IANS | 10 Oct, 2023
What can be the outcome of the Ukraine conflict? Will Russia manage
to keep its territorial gains as a buffer area to keep Ukraine down and
NATO away from its territory proper, or conversely, have to return
bloodied to within its own borders with a vengeful enemy remaining
across the frontier?
The answer depends on the resiliency, but not only of the two sides to the conflict.
In
Ukraine's case, it hinges much on the willingness, ability, and
appetite of its European and American backers to last the course with
weapons and funding.
But the internecine political warfare in the
US over government spending - which saw funds for Ukraine axed in the
stop-gap spending agreement passed by Congress - and incipient but
discernible discontent in Europe as costs rise and dissenters like
Hungary get emboldened with the victory of like-minded colleagues, like
Robert Fico in Slovakia, shows the support situation is not as
determinate as Kiev would like.
As per CNN, of all aid flowing
to Ukraine, 47 per cent is from the US, 39 per cent from the EU, and the
remaining from others including the UK and Canada.
And then, the
moot question is whether the Americans and the Europeans will continue
to remain committed to Ukraine, and have a credible strategic end in
their viewsight.
Afghanistan and Iraq are some recent examples
where their huge investment in men and money failed to leave either
place better off once the initial - and fleeting - period of euphoric
victory ended. It may be argued that unlike these two, the collective
West does not have boots on the ground, or very minimal and
well-concealed ones - if it does, in Ukraine, but the principle is
largely the same.
On the other hand, will Russia manage to keep up
its end in the battle, or will slowly succumb to what is perceived as
its increasing isolation on the global stage and growing anti-war
sentiment - as per the view of one section (mainly Western and allied)
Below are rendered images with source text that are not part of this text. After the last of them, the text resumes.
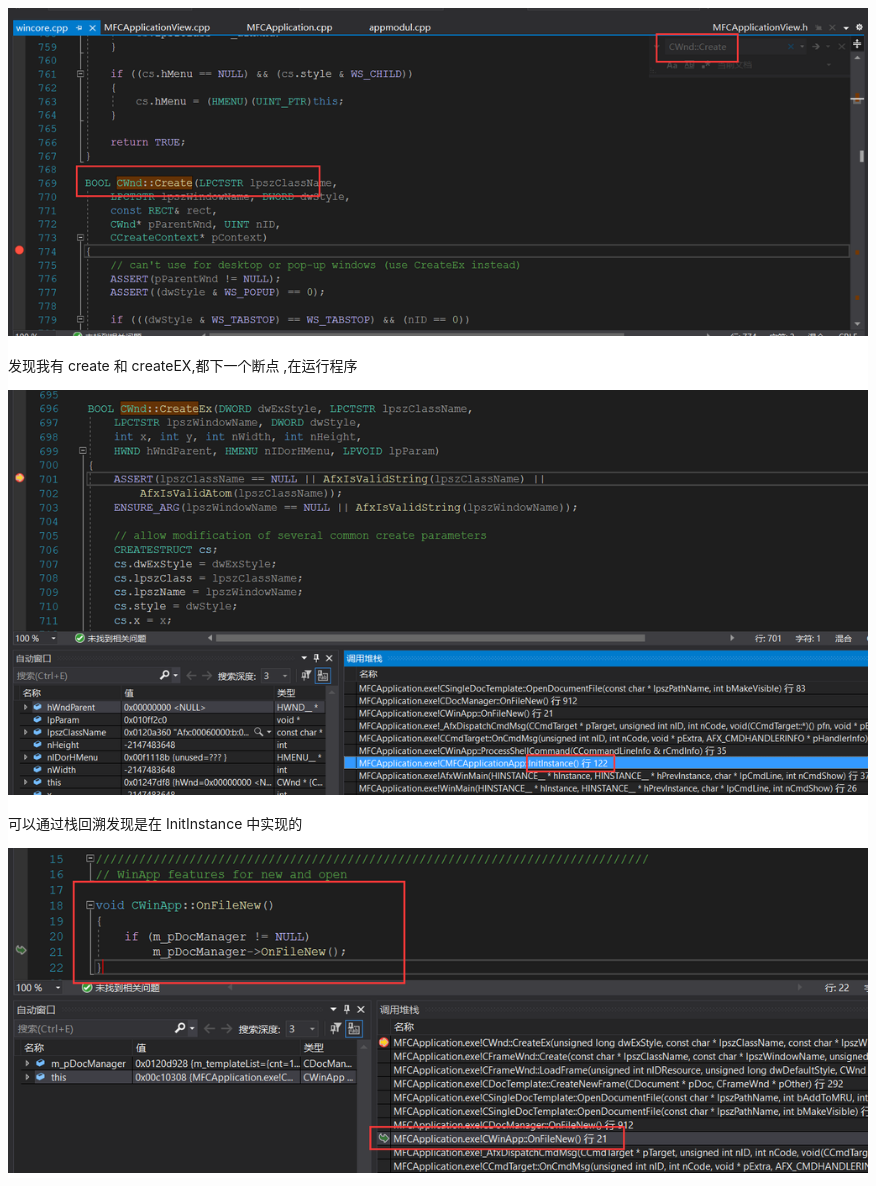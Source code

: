 ![img](./notesimg/1660838774363-5f63e290-91b9-4418-b314-5c876b8ee6a4.png)

发现我有 create 和  createEX,都下一个断点 ,在运行程序

![img](./notesimg/1660838872137-b18e5829-3081-4fb0-9ed3-04d8903cbb89.png)

可以通过栈回溯发现是在  InitInstance  中实现的

![img](./notesimg/1660838972530-ea665b1c-c878-4e20-8da4-3100bd6037d6.png)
of the media and allied discourse?
It is difficult to offer any
valid prognosis of the situation considering the fickle unpredictability
of human affairs and the presence of "known unknowns" and "unknown
unknowns", as colourfully described by then US Defense Secretary Donald
Rumsfeld in 2002 ahead of the US (mis)adventure in Iraq.
But one
yardstick to gauge the situation may be the universal Russian sentiment -
present through Tsarist, Communist, and modern times - of a markedly
strong disinclination to have hostile powers or alliances near their
country's borders, a demonstrated capability to go to extreme extents to
deter enemies and invaders and endure whatever privations this
objective may entail, and in such moments of peril, subsume political
and other differences to come together against an external enemy.
Napoleon
and Hitler learned the lesson the hard way. After their initial
successes, it was the limitless Russian terrain, unforgiving weather,
and the Russian obduracy that defeated them and their Russian foe, after
being chased hard and long as it traded space for time - even including
abandoning Moscow (to Napoleon), swung back powerfully and launched a
massive counterattack that chased both would-be conquerors back to their
capitals.
However, it might be not as well known outside the
circle of historians and Russian affairs experts that Napoleon and
Hitler were not the best examples when it comes to prevailing against
Russia, as the only power that only successfully controlled Moscow -
albeit for a brief time - was the Poles -and that too in the early 17th
century. The Swedes and Turks did prevail sometimes against the
Russians, as did the Mongols earlier but mostly indirectly, and the
Japanese in 1905 - but at one periphery.
Even after the 1917
Revolution, at least 6 powerful nations - including the UK, the US, and
Imperial Japan, flush after their World War I victory, could not change
the course of the Russian Civil War, following the downfall of the
Romanovs and the emergence of Lenin's Bolsheviks, and all had to
eventually withdraw without any successes.
To be fair, historical
precedent cannot be applied unthinkably to the present, given that
circumstances change with time - and President Vladimir Putin is not a
21st-century version of Tsar Alexander 1 or Generalissimo Josef Stalin,
but still, it can offer an illustrative indication of national
character, intention, and psyche.
And then, the West, or actually
the EU nations, with their rather understandable policies of lumping all
Russians - pro and anti-war - together with the stringent raft of
sanctions, the withdrawal of businesses, and now, the diktats of seizing
cars, and even personal effects, of Russian visitors, seems geared to
brand all Russians with the same brush and prevent a significant peace
constituency from coalescing there.
Only time will tell what may happen.